As an amateur photographer, I have followed Peter's work for decades with admiration. From his early beginnings as a U.S. Army photographer to his travels across Europe with Yousuf Karsh, he has channeled his passion and energy into a remarkable art. Over the past 20 years, his unique ability to capture the Vermont spirit has been well documented and his consistent approach to producing authentic depictions of the Vermont way of life is unparalleled. He shuns the commercialization of art and instead creates his work solely to share and promote the values of our small and community-based State. This attitude was evident more than ever when, being honored as the Burlington Free Press' "Vermonter of the Year" in 2006 for his book "Vermont Gathering Places," he frankly said, "I don't shoot for galleries. I shoot for myself and the people I photograph."

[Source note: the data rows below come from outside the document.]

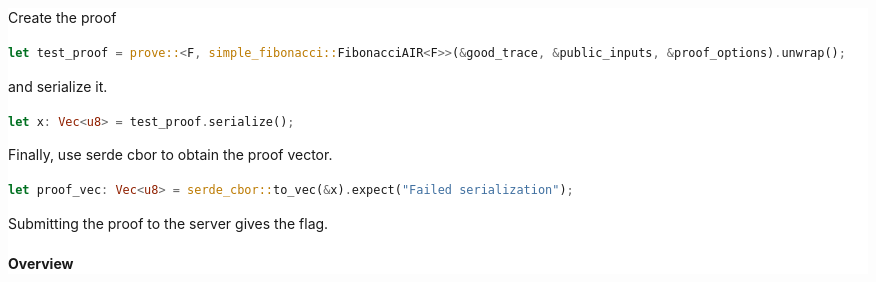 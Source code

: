 Create the proof

```rust
let test_proof = prove::<F, simple_fibonacci::FibonacciAIR<F>>(&good_trace, &public_inputs, &proof_options).unwrap();
```

and serialize it.

```rust
let x: Vec<u8> = test_proof.serialize();
```

Finally, use serde cbor to obtain the proof vector.

```rust
let proof_vec: Vec<u8> = serde_cbor::to_vec(&x).expect("Failed serialization");
```

Submitting the proof to the server gives the flag.

#### Overview

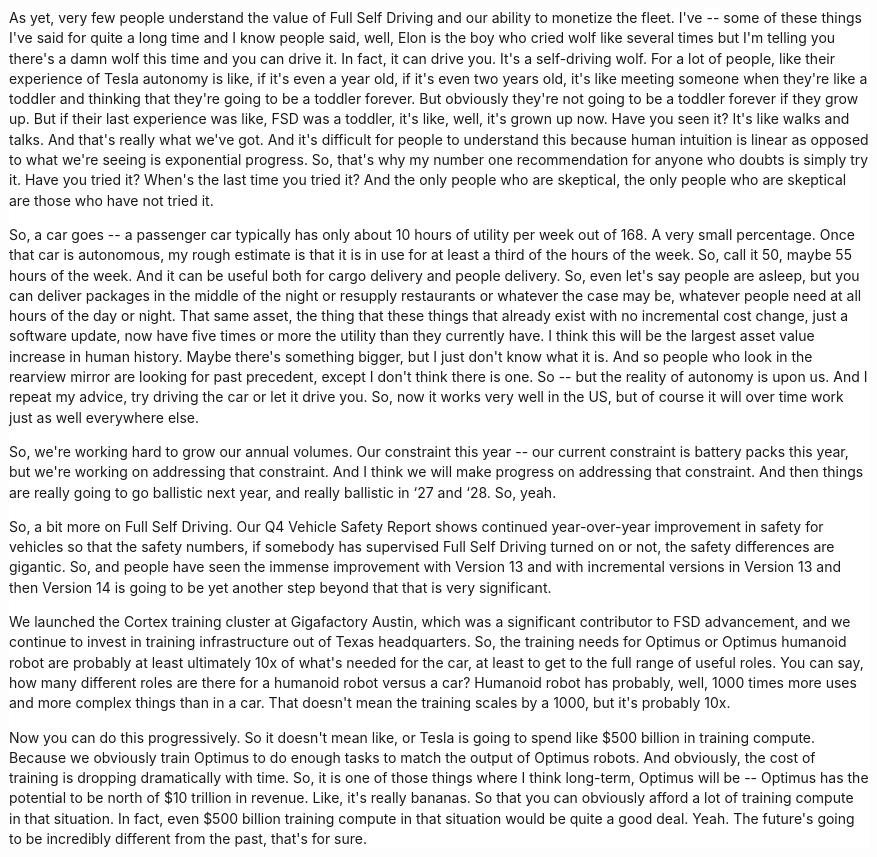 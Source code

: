 As yet, very few people understand the value of Full Self Driving and our ability to monetize the fleet. I've -- some of these things I've said for quite a long time and I know people said, well, Elon is the boy who cried wolf like several times but I'm telling you there's a damn wolf this time and you can drive it. In fact, it can drive you. It's a self-driving wolf. For a lot of people, like their experience of Tesla autonomy is like, if it's even a year old, if it's even two years old, it's like meeting someone when they're like a toddler and thinking that they're going to be a toddler forever. But obviously they're not going to be a toddler forever if they grow up. But if their last experience was like, FSD was a toddler, it's like, well, it's grown up now. Have you seen it? It's like walks and talks. And that's really what we've got. And it's difficult for people to understand this because human intuition is linear as opposed to what we're seeing is exponential progress. So, that's why my number one recommendation for anyone who doubts is simply try it. Have you tried it? When's the last time you tried it? And the only people who are skeptical, the only people who are skeptical are those who have not tried it.

So, a car goes -- a passenger car typically has only about 10 hours of utility per week out of 168. A very small percentage. Once that car is autonomous, my rough estimate is that it is in use for at least a third of the hours of the week. So, call it 50, maybe 55 hours of the week. And it can be useful both for cargo delivery and people delivery. So, even let's say people are asleep, but you can deliver packages in the middle of the night or resupply restaurants or whatever the case may be, whatever people need at all hours of the day or night. That same asset, the thing that these things that already exist with no incremental cost change, just a software update, now have five times or more the utility than they currently have. I think this will be the largest asset value increase in human history. Maybe there's something bigger, but I just don't know what it is. And so people who look in the rearview mirror are looking for past precedent, except I don't think there is one. So -- but the reality of autonomy is upon us. And I repeat my advice, try driving the car or let it drive you. So, now it works very well in the US, but of course it will over time work just as well everywhere else.

So, we're working hard to grow our annual volumes. Our constraint this year -- our current constraint is battery packs this year, but we're working on addressing that constraint. And I think we will make progress on addressing that constraint. And then things are really going to go ballistic next year, and really ballistic in ‘27 and ‘28. So, yeah.

So, a bit more on Full Self Driving. Our Q4 Vehicle Safety Report shows continued year-over-year improvement in safety for vehicles so that the safety numbers, if somebody has supervised Full Self Driving turned on or not, the safety differences are gigantic. So, and people have seen the immense improvement with Version 13 and with incremental versions in Version 13 and then Version 14 is going to be yet another step beyond that that is very significant.

We launched the Cortex training cluster at Gigafactory Austin, which was a significant contributor to FSD advancement, and we continue to invest in training infrastructure out of Texas headquarters. So, the training needs for Optimus or Optimus humanoid robot are probably at least ultimately 10x of what's needed for the car, at least to get to the full range of useful roles. You can say, how many different roles are there for a humanoid robot versus a car? Humanoid robot has probably, well, 1000 times more uses and more complex things than in a car. That doesn't mean the training scales by a 1000, but it's probably 10x.

Now you can do this progressively. So it doesn't mean like, or Tesla is going to spend like $500 billion in training compute. Because we obviously train Optimus to do enough tasks to match the output of Optimus robots. And obviously, the cost of training is dropping dramatically with time. So, it is one of those things where I think long-term, Optimus will be -- Optimus has the potential to be north of $10 trillion in revenue. Like, it's really bananas. So that you can obviously afford a lot of training compute in that situation. In fact, even $500 billion training compute in that situation would be quite a good deal. Yeah. The future's going to be incredibly different from the past, that's for sure.
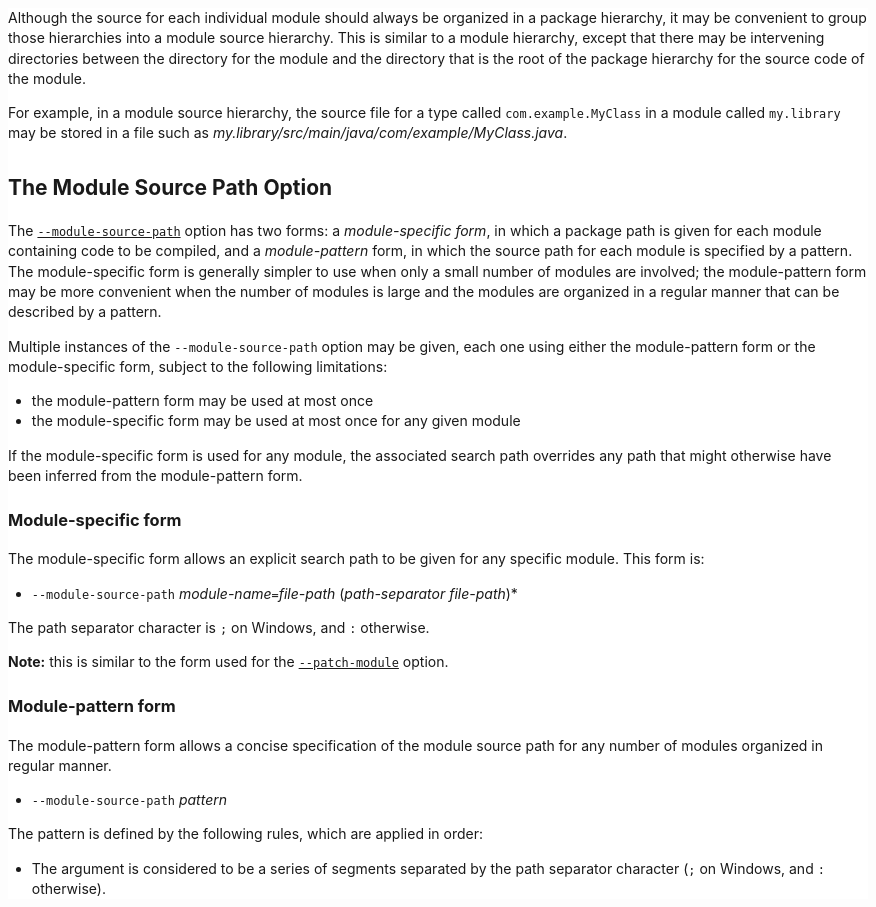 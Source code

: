 Although the source for each individual module should always be
organized in a package hierarchy, it may be convenient to group
those hierarchies into a module source hierarchy. This is similar
to a module hierarchy, except that there may be intervening directories
between the directory for the module and the directory that is
the root of the package hierarchy for the source code of the module.

For example, in a module source hierarchy, the source file for a type called
`com.example.MyClass` in a module called `my.library` may be stored in a
file such as
_my.library/src/main/java/com/example/MyClass.java_.

## The Module Source Path Option

The [`--module-source-path`](#option-module-source-path) option has two forms: a _module-specific form_,
in which a package path is given for each module containing code to be compiled,
and a _module-pattern_ form, in which the source path for each module is specified
by a pattern.
The module-specific form is generally simpler to use when only a small number of
modules are involved; the module-pattern form may be more convenient when the
number of modules is large and the modules are organized in a regular manner that
can be described by a pattern.

Multiple instances of the `--module-source-path` option may be given, each one
using either the module-pattern form or the module-specific form, subject to the
following limitations:

*   the module-pattern form may be used at most once
*   the module-specific form may be used at most once for any given module

If the module-specific form is used for any module, the associated search path
overrides any path that might otherwise have been inferred from the module-pattern form.

### Module-specific form

The module-specific form allows an explicit search path to be given for any specific module.
This form is:

*    `--module-source-path` *module-name*`=`*file-path* (*path-separator* *file-path*)*

The path separator character is `;` on Windows, and `:` otherwise.

**Note:** this is similar to the form used for the [`--patch-module`](#option-patch-module) option.

### Module-pattern form

The module-pattern form allows a concise specification of the module source path
for any number of modules organized in regular manner.

*    `--module-source-path` *pattern*

The pattern is defined by the following rules, which are applied in order:

*   The argument is considered to be a series of segments separated by the path
    separator character (`;` on Windows, and `:` otherwise).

His appreciation and respect for the traditional culture that defines Vermont is readily evident in his work. He has photographed farm-dotted landscapes, village communities, and generations of Vermont families. When writing the forward to his 2003 book "Vermont People," I noted that "the Vermont faces in this book speak worlds about living in the State that gave them character, wrinkles and wisdom ... through their faces, you can see Vermont." Peter's most recent work, "A Lifetime of Vermont People," is another testament to his tenacity and tact as a Vermonter. A product of over a year's worth of photography, fundraising, and self-publishing, this book is truly a labor of love. His addition of background stories helps provide greater insight and meaning to the photographs included and through his photography and the recent addition of writing to his repertoire, he gives a face, and a voice, to Vermonters.
Peter lives the lifestyle he captures in his photography. A Vermonter for over five decades, he has embraced the way of life that makes the State so special. Like his black and white photographs that draw focus squarely on the subject of the piece, rather than relying on flashy colors to convey a message, he is not interested in glitz and glam. His books have themes that exemplify Vermont: farm women, gathering places, small communities. He laments the waning of iconic farms, the erosion of small town values, and the fading of the once impermeable Vermont way of life. His resiliency is remarkable and his uncanny ability to display the beauty of Vermont in a way words cannot do justice serves as an inspiration for photographers everywhere.